> _What to work on_: Go through the records below and set each one down exactly, leaving out any pictures.

(Items from a data source)
»»

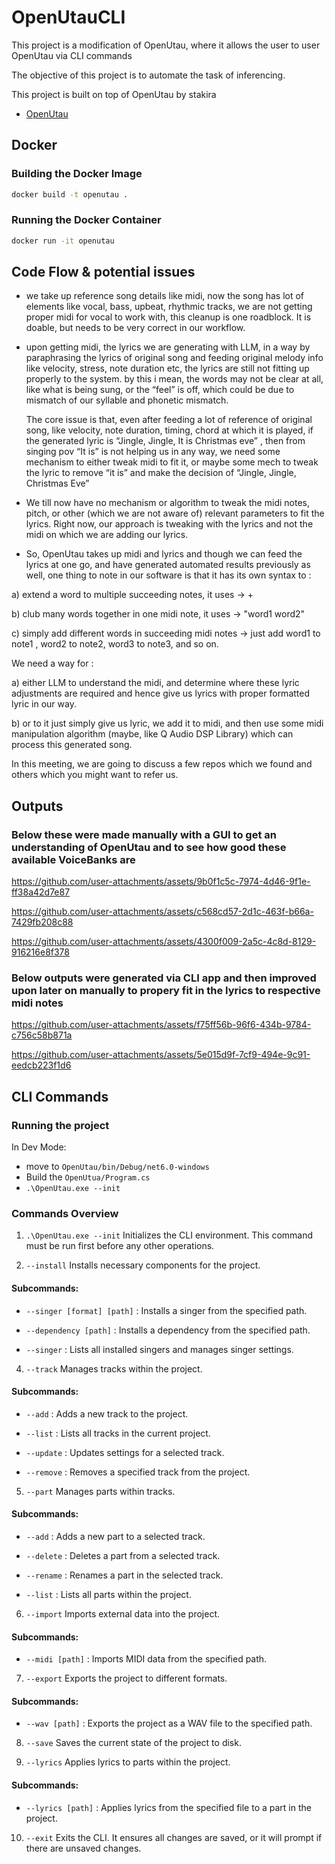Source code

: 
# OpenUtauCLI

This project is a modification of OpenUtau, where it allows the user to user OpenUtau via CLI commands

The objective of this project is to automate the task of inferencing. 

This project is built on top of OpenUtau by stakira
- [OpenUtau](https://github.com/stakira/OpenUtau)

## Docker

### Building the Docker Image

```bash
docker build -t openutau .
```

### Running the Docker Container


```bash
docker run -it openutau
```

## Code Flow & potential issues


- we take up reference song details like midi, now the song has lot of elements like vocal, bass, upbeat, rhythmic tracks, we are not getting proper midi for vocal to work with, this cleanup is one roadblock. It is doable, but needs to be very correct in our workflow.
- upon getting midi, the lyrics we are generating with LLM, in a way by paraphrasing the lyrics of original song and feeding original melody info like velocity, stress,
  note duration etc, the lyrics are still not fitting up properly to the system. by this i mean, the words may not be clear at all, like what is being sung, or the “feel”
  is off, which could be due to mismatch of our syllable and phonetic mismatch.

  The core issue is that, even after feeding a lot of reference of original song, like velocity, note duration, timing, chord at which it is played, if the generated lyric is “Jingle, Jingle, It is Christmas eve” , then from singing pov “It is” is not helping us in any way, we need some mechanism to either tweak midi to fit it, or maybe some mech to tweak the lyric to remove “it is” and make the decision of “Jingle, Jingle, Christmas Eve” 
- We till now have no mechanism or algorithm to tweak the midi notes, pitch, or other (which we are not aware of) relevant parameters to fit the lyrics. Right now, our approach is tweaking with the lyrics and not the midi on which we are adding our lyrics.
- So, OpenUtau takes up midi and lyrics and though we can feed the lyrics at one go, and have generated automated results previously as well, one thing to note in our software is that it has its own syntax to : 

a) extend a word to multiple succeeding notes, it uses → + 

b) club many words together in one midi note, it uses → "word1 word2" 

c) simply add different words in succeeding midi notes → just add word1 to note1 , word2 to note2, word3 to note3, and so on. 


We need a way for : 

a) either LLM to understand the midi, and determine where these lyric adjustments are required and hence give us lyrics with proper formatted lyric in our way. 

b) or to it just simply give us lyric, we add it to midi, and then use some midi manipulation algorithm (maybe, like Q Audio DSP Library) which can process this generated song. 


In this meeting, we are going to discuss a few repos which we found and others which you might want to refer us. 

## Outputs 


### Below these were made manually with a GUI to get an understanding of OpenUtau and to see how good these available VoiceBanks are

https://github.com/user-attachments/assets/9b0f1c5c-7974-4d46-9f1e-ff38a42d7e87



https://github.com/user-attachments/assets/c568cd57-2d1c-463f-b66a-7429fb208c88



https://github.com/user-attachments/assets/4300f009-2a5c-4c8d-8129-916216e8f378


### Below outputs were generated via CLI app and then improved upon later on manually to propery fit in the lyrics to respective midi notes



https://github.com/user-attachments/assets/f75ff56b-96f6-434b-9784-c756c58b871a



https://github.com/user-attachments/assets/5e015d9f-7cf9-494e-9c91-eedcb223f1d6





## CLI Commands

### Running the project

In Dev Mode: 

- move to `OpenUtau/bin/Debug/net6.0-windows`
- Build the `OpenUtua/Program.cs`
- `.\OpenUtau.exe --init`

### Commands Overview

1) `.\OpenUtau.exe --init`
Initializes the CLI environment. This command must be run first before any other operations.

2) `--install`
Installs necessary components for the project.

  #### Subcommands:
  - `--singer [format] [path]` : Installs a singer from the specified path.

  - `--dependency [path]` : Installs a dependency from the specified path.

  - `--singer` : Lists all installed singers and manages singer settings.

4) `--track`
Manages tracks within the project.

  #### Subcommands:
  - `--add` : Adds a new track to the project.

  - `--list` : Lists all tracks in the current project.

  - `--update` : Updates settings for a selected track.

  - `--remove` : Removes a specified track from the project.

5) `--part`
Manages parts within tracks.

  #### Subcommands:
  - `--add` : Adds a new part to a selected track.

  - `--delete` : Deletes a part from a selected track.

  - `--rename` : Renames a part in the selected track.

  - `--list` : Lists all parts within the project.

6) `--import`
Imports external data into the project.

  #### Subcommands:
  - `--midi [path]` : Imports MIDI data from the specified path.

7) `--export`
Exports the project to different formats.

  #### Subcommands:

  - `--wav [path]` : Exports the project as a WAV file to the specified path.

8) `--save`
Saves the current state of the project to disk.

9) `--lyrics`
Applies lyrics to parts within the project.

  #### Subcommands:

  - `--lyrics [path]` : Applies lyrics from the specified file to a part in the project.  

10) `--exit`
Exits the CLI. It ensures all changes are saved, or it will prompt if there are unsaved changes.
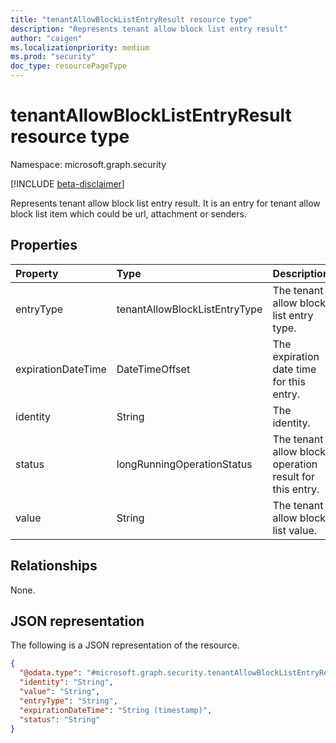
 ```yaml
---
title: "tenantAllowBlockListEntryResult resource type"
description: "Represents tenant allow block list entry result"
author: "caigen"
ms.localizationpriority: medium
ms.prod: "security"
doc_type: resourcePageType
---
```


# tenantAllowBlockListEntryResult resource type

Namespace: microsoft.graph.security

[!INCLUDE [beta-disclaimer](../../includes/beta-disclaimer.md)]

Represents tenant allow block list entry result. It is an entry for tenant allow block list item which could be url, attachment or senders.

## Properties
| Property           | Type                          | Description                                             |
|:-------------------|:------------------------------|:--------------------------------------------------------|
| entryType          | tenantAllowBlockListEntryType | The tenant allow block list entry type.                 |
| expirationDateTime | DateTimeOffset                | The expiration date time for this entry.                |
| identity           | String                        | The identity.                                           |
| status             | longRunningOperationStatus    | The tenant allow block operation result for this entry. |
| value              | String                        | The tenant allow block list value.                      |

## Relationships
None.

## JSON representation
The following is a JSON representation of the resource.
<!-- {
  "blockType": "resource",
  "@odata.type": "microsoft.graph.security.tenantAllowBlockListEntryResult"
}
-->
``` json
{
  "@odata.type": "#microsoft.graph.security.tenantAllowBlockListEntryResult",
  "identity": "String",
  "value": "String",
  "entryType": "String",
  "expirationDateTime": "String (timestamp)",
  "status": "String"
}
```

««

> _Response for this exercise_:
Source code

: 
# OpenUtauCLI

This project is a modification of OpenUtau, where it allows the user to user OpenUtau via CLI commands

The objective of this project is to automate the task of inferencing. 

This project is built on top of OpenUtau by stakira
- [OpenUtau](https://github.com/stakira/OpenUtau)

## Docker

### Building the Docker Image

```bash
docker build -t openutau .
```

### Running the Docker Container


```bash
docker run -it openutau
```

## Code Flow & potential issues


- we take up reference song details like midi, now the song has lot of elements like vocal, bass, upbeat, rhythmic tracks, we are not getting proper midi for vocal to work with, this cleanup is one roadblock. It is doable, but needs to be very correct in our workflow.
- upon getting midi, the lyrics we are generating with LLM, in a way by paraphrasing the lyrics of original song and feeding original melody info like velocity, stress,
  note duration etc, the lyrics are still not fitting up properly to the system. by this i mean, the words may not be clear at all, like what is being sung, or the “feel”
  is off, which could be due to mismatch of our syllable and phonetic mismatch.

  The core issue is that, even after feeding a lot of reference of original song, like velocity, note duration, timing, chord at which it is played, if the generated lyric is “Jingle, Jingle, It is Christmas eve” , then from singing pov “It is” is not helping us in any way, we need some mechanism to either tweak midi to fit it, or maybe some mech to tweak the lyric to remove “it is” and make the decision of “Jingle, Jingle, Christmas Eve” 
- We till now have no mechanism or algorithm to tweak the midi notes, pitch, or other (which we are not aware of) relevant parameters to fit the lyrics. Right now, our approach is tweaking with the lyrics and not the midi on which we are adding our lyrics.
- So, OpenUtau takes up midi and lyrics and though we can feed the lyrics at one go, and have generated automated results previously as well, one thing to note in our software is that it has its own syntax to : 

a) extend a word to multiple succeeding notes, it uses → + 

b) club many words together in one midi note, it uses → "word1 word2" 

c) simply add different words in succeeding midi notes → just add word1 to note1 , word2 to note2, word3 to note3, and so on. 


We need a way for : 

a) either LLM to understand the midi, and determine where these lyric adjustments are required and hence give us lyrics with proper formatted lyric in our way. 

b) or to it just simply give us lyric, we add it to midi, and then use some midi manipulation algorithm (maybe, like Q Audio DSP Library) which can process this generated song. 


In this meeting, we are going to discuss a few repos which we found and others which you might want to refer us. 

## Outputs 


### Below these were made manually with a GUI to get an understanding of OpenUtau and to see how good these available VoiceBanks are

https://github.com/user-attachments/assets/9b0f1c5c-7974-4d46-9f1e-ff38a42d7e87



https://github.com/user-attachments/assets/c568cd57-2d1c-463f-b66a-7429fb208c88



https://github.com/user-attachments/assets/4300f009-2a5c-4c8d-8129-916216e8f378


### Below outputs were generated via CLI app and then improved upon later on manually to propery fit in the lyrics to respective midi notes



https://github.com/user-attachments/assets/f75ff56b-96f6-434b-9784-c756c58b871a



https://github.com/user-attachments/assets/5e015d9f-7cf9-494e-9c91-eedcb223f1d6





## CLI Commands

### Running the project

In Dev Mode: 

- move to `OpenUtau/bin/Debug/net6.0-windows`
- Build the `OpenUtua/Program.cs`
- `.\OpenUtau.exe --init`

### Commands Overview

1) `.\OpenUtau.exe --init`
Initializes the CLI environment. This command must be run first before any other operations.

2) `--install`
Installs necessary components for the project.

  #### Subcommands:
  - `--singer [format] [path]` : Installs a singer from the specified path.

  - `--dependency [path]` : Installs a dependency from the specified path.

  - `--singer` : Lists all installed singers and manages singer settings.

4) `--track`
Manages tracks within the project.

  #### Subcommands:
  - `--add` : Adds a new track to the project.

  - `--list` : Lists all tracks in the current project.

  - `--update` : Updates settings for a selected track.

  - `--remove` : Removes a specified track from the project.

5) `--part`
Manages parts within tracks.

  #### Subcommands:
  - `--add` : Adds a new part to a selected track.

  - `--delete` : Deletes a part from a selected track.

  - `--rename` : Renames a part in the selected track.

  - `--list` : Lists all parts within the project.

6) `--import`
Imports external data into the project.

  #### Subcommands:
  - `--midi [path]` : Imports MIDI data from the specified path.

7) `--export`
Exports the project to different formats.

  #### Subcommands:

  - `--wav [path]` : Exports the project as a WAV file to the specified path.

8) `--save`
Saves the current state of the project to disk.

9) `--lyrics`
Applies lyrics to parts within the project.

  #### Subcommands:

  - `--lyrics [path]` : Applies lyrics from the specified file to a part in the project.  

10) `--exit`
Exits the CLI. It ensures all changes are saved, or it will prompt if there are unsaved changes.
 ```yaml
---
title: "tenantAllowBlockListEntryResult resource type"
description: "Represents tenant allow block list entry result"
author: "caigen"
ms.localizationpriority: medium
ms.prod: "security"
doc_type: resourcePageType
---
```


# tenantAllowBlockListEntryResult resource type

Namespace: microsoft.graph.security

[!INCLUDE [beta-disclaimer](../../includes/beta-disclaimer.md)]

Represents tenant allow block list entry result. It is an entry for tenant allow block list item which could be url, attachment or senders.

## Properties
| Property           | Type                          | Description                                             |
|:-------------------|:------------------------------|:--------------------------------------------------------|
| entryType          | tenantAllowBlockListEntryType | The tenant allow block list entry type.                 |
| expirationDateTime | DateTimeOffset                | The expiration date time for this entry.                |
| identity           | String                        | The identity.                                           |
| status             | longRunningOperationStatus    | The tenant allow block operation result for this entry. |
| value              | String                        | The tenant allow block list value.                      |

## Relationships
None.

## JSON representation
The following is a JSON representation of the resource.
<!-- {
  "blockType": "resource",
  "@odata.type": "microsoft.graph.security.tenantAllowBlockListEntryResult"
}
-->
``` json
{
  "@odata.type": "#microsoft.graph.security.tenantAllowBlockListEntryResult",
  "identity": "String",
  "value": "String",
  "entryType": "String",
  "expirationDateTime": "String (timestamp)",
  "status": "String"
}
```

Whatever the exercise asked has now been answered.